I am trying to train a neural network using TensorFlow that takes as input (tf.keras.layers.Input
) a RaggedTensor. It works fine on CPU and GPU but I am really strugling to make it work on TPU. I wanted to know if some of you managed to make it work (not necessarily looking for a direct solution though it'd be great, some tooltips would already be great!).
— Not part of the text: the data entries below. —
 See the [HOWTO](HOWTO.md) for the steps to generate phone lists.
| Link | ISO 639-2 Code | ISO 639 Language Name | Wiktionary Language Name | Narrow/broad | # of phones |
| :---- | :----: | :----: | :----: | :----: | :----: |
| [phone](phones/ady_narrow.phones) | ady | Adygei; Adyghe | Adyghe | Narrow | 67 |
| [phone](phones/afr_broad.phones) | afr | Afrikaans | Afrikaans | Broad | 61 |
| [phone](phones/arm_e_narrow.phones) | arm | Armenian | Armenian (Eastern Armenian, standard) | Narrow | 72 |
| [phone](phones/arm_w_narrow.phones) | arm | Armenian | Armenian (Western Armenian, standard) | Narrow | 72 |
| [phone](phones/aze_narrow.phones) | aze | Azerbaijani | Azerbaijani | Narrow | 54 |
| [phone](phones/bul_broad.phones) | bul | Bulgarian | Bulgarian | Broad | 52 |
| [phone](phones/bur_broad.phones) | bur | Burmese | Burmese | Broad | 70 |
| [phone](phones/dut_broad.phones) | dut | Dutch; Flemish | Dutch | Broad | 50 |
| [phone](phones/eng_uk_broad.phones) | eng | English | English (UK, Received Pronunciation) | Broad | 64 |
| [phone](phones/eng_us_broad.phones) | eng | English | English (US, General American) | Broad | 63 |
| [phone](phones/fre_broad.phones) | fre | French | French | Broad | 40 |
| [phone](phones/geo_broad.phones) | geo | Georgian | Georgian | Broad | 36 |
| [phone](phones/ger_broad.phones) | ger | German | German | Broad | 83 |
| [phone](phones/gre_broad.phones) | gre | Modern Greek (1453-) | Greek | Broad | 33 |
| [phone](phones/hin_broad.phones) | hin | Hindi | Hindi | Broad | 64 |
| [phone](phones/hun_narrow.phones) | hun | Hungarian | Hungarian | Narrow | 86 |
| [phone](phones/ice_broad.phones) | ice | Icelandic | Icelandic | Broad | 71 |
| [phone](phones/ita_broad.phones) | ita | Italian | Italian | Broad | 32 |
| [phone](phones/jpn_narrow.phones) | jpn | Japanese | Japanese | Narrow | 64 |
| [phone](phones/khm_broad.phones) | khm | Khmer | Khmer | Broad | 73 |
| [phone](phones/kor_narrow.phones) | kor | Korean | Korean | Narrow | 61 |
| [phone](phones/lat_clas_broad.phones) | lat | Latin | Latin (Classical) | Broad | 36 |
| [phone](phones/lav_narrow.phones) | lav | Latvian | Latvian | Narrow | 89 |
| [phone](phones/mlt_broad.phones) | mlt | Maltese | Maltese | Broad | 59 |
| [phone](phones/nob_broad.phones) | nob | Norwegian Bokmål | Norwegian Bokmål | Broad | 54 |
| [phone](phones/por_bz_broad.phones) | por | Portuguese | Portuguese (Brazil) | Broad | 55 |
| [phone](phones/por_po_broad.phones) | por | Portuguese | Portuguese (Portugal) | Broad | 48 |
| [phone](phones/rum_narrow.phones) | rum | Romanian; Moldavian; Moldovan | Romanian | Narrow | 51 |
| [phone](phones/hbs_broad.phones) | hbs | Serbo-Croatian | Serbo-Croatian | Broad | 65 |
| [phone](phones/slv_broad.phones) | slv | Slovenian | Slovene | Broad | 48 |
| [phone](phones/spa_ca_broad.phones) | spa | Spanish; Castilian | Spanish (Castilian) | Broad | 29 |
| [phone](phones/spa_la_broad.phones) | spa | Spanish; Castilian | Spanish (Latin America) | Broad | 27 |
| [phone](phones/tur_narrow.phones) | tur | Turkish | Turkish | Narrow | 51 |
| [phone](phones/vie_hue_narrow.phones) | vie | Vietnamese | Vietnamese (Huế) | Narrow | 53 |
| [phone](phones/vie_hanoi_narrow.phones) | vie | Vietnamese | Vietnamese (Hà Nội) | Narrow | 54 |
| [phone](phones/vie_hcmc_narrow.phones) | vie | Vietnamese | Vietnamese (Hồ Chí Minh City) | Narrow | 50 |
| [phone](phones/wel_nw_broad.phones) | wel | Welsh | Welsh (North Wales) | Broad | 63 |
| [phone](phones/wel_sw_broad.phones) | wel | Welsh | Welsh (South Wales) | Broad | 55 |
So far the error messages were explicit enough for me to go on, but I now struggle on how to go a bit further.
What I did so far:
- I am using
tf.data.Dataset
to read data from TF_Records but I needed to explicitly transform it into a DistributedDataset to disable prefecthing.
strategy.experimental_distribute_dataset(
dataset,
tf.distribute.InputOptions(
experimental_prefetch_to_device=False
)
)
- I got
Compilation failure: Detected unsupported operations when trying to compile graph ... on XLA_TPU_JIT: RaggedTensorToTensor
which could be (sort-of) fixed by allowing soft device placement:
tf.config.set_soft_device_placement(True)
- I now get stuck with
Compilation failure: Input 1 to node '.../RaggedReduceSum/RaggedReduce/RaggedSplitsToSegmentIds/Repeat/SequenceMask/Range' with op Range must be a compile-time constant.
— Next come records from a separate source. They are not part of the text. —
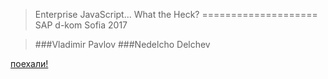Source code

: >
> Enterprise JavaScript... What the Heck?
====================
> SAP d-kom Sofia 2017

> ###Vladimir Pavlov
> ###Nedelcho Delchev


[поехали!](2_whatis.md)

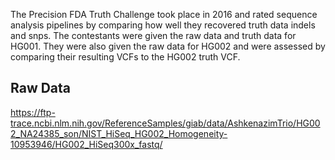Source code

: The Precision FDA Truth Challenge took place in 2016 and rated sequence analysis pipelines by comparing how well they recovered truth data indels and snps. The contestants were given the raw data and truth data for HG001. They were also given the raw data for HG002 and were assessed by comparing their resulting VCFs to the HG002 truth VCF.

## Raw Data

https://ftp-trace.ncbi.nlm.nih.gov/ReferenceSamples/giab/data/AshkenazimTrio/HG002_NA24385_son/NIST_HiSeq_HG002_Homogeneity-10953946/HG002_HiSeq300x_fastq/
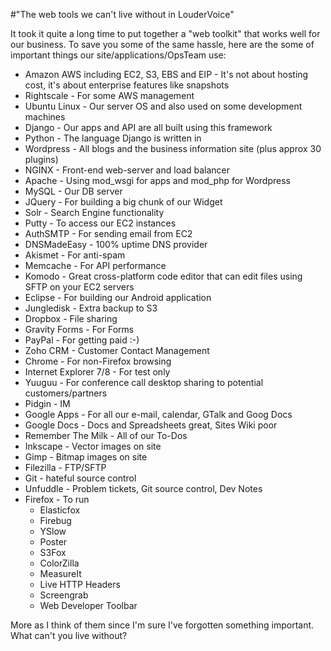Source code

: #"The web tools we can't live without in LouderVoice"


 <p>It took it quite a long time to put together a "web toolkit" that works well for our business. To save you some of the same hassle, here are the some of important things our site/applications/OpsTeam use:</p>
<ul>
<li>Amazon AWS including EC2, S3, EBS and EIP - It's not about hosting cost, it's about enterprise features like snapshots&nbsp;</li>
<li>Rightscale - For some AWS management</li>
<li>Ubuntu Linux - Our server OS and also used on some development machines</li>
<li>Django - Our apps and API are all built using this framework</li>
<li>Python - The language Django is written in</li>
<li>Wordpress - All blogs and the business information site (plus approx 30 plugins)</li>
<li>NGINX - Front-end web-server and load balancer</li>
<li>Apache - Using mod_wsgi for apps and mod_php for Wordpress</li>
<li>MySQL - Our DB server</li>
<li>JQuery - For building a big chunk of our Widget</li>
<li>Solr - Search Engine functionality</li>
<li>Putty - To access our EC2 instances</li>
<li>AuthSMTP - For sending email from EC2</li>
<li>DNSMadeEasy - 100% uptime DNS provider</li>
<li>Akismet - For anti-spam</li>
<li>Memcache - For API performance</li>
<li>Komodo - Great cross-platform code editor that can edit files using SFTP on your EC2 servers</li>
<li>Eclipse - For building our Android application&nbsp;</li>
<li>Jungledisk - Extra backup to S3</li>
<li>Dropbox - File sharing</li>
<li>Gravity Forms - For Forms</li>
<li>PayPal - For getting paid :-)</li>
<li>Zoho CRM - Customer Contact Management</li>
<li>Chrome - For non-Firefox browsing</li>
<li>Internet Explorer 7/8 - For test only</li>
<li>Yuuguu - For conference call desktop sharing to potential customers/partners</li>
<li>Pidgin - IM</li>
<li>Google Apps - For all our e-mail, calendar, GTalk and Goog Docs</li>
<li>Google Docs - Docs and Spreadsheets great, Sites Wiki poor</li>
<li>Remember The Milk - All of our To-Dos</li>
<li>Inkscape - Vector images on site</li>
<li>Gimp - Bitmap images on site</li>
<li>Filezilla - FTP/SFTP</li>
<li>Git - hateful source control</li>
<li>Unfuddle - Problem tickets, Git source control, Dev Notes</li>
<li>Firefox - To run&nbsp;
<ul>
<li>Elasticfox</li>
<li>Firebug</li>
<li>YSlow</li>
<li>Poster</li>
<li>S3Fox</li>
<li>ColorZilla</li>
<li>MeasureIt</li>
<li>Live HTTP Headers</li>
<li>Screengrab</li>
<li>Web Developer Toolbar</li>
</ul>
</li>
</ul>
<p>More as I think of them since I'm sure I've forgotten something important. What can't you live without?</p>
<p>&nbsp;</p>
. I totally understand why I have this error, I am fully aware of available ops on TPU and in particular that most of the dynamic operations should be determined at compile-time to run on TPU. But I can't think how I could use those ragged-tensors with TPU then...
Any idea would be appreciated :)
P.S.: I haven't seen much news from the TensorFlow team on RaggedTensors on TPU since this answer back in July 2020, but I may have missed a bunch about it... Pointing to the git threads would already be great for me if I can investigate more.